The Washington Times

Kennedy clan gathers for swan song

BOSTON — The Kennedy dynasty, synonymous with Massachusetts politics and Democratic liberalism for the lifetime of most Americans, gathered this week at the Democratic National Convention for a last hurrah.

The state’s leading newspaper, the Boston Globe, marked the imminent transition on its front page yesterday.

The paper reported that Sen. Edward M. Kennedy would “cede the spotlight” with his speech to the convention last night and stand aside as Sen. John Kerry seeks to become the first Massachusetts resident of the White House since John F. Kennedy was killed in 1963.

The 72-year-old Mr. Kennedy is the surviving son of the storied family that included three U.S. senators, all of whom vied for the White House, with one finding success. Mr. Kennedy’s own hopes for the White House were forever hampered on July 20, 1969, when a young woman in a car he was driving drowned when he drove off a bridge into a tidal pond in Chappaquiddick, Mass.

Three Kennedys are on the convention floor this week — the Massachusetts senior senator; his son, Rep. Patrick J. Kennedy of Rhode Island; and his niece, former Maryland Lt. Gov. Kathleen Kennedy Townsend.

And at least 108 Kennedys gathered here to dedicate a 27-acre downtown park named for family matriarch Rose Fitzgerald Kennedy at ceremonies timed to coordinate with the convention centerpiece speech by Mr. Kennedy.

As the Democratic nominee for president, Mr. Kerry would enjoy a level of Kennedy support once considered unlikely and assume for himself the mantle of party leader in Massachusetts.

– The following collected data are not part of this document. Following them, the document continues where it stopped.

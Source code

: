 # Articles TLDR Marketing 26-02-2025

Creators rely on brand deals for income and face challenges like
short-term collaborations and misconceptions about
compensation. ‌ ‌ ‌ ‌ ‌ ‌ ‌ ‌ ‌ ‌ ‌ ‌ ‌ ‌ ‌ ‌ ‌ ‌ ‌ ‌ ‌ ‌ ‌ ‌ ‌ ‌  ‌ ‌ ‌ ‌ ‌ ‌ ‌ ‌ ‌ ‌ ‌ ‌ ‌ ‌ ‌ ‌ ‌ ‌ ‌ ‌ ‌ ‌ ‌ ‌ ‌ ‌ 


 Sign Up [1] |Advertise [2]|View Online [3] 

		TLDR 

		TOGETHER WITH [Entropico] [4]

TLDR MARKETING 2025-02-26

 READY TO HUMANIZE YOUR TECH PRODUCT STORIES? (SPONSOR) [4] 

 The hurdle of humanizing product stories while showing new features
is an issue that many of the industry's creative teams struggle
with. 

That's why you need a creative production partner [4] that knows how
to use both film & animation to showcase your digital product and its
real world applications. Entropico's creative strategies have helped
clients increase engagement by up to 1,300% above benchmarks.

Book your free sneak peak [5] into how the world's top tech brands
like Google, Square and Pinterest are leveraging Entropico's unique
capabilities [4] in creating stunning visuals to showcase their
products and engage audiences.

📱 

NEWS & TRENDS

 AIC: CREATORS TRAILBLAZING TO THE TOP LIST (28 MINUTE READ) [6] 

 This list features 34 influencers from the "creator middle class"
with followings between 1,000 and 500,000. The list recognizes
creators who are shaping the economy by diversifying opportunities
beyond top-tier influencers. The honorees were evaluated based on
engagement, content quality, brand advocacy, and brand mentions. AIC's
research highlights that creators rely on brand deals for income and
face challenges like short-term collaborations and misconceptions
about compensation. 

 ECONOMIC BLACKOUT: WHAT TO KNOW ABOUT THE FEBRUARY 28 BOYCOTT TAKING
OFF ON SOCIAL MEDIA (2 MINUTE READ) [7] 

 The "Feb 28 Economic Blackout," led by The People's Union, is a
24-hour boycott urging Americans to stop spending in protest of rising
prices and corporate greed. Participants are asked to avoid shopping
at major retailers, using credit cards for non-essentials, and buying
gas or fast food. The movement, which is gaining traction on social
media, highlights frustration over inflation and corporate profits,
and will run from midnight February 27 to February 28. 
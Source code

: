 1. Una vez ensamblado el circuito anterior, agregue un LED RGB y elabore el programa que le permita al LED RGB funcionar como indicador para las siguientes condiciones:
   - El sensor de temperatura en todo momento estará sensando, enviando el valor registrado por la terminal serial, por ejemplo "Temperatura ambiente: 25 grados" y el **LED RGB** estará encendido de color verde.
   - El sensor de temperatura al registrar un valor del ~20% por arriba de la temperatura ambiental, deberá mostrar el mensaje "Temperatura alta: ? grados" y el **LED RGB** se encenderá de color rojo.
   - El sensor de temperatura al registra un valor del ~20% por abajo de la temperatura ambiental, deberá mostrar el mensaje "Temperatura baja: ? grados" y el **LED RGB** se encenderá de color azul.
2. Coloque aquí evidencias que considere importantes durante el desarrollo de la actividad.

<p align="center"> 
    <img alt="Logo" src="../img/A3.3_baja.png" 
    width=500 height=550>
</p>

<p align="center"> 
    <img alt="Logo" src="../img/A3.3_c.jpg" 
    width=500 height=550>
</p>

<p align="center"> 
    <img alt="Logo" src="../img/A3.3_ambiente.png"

The Globe noted that Mr. Kerry actually joked about the Kennedys in the Bay State when he began his Iowa primary campaign, staffed in part by former Kennedy aides.

“I thank you for welcoming this refugee from Massachusetts, which is the Wampanoag Indian name meaning ‘Land of Many Kennedys,’” Mr. Kerry said.

As Mr. Kennedy himself noted in his speech last night, “To my fellow delegates and my fellow Democrats, I have waited a very, very long time to say this: Welcome to my hometown.”

Sen. Christopher J. Dodd, Connecticut Democrat and a longtime Kennedy friend, pointed out recently that Boston has the John F. Kennedy Library and Museum, a John F. Kennedy Boulevard and the Kennedy courthouse.

“For modern Democrats, you can’t dissociate the city of Boston, the state of Massachusetts and the Kennedy family,” Mr. Dodd said.

The prospect that Mr. Kerry will displace the 42-year Senate veteran as a Democratic party leader sparked speculation about who Republicans might substitute as the next spendthrift liberal boogeyman against whom to campaign.

“I welcome that badge and wear it with honor,” Mr. Kennedy said last week of the Republicans’ view. But he quickly shifted the focus: “This is John Kerry’s convention from start to finish.”

Former Kennedy chief of staff Mary Beth Cahill, who is the Kerry campaign manager, seconded that and praised her former boss as a backbone of the Kerry effort from the start of the Iowa primary.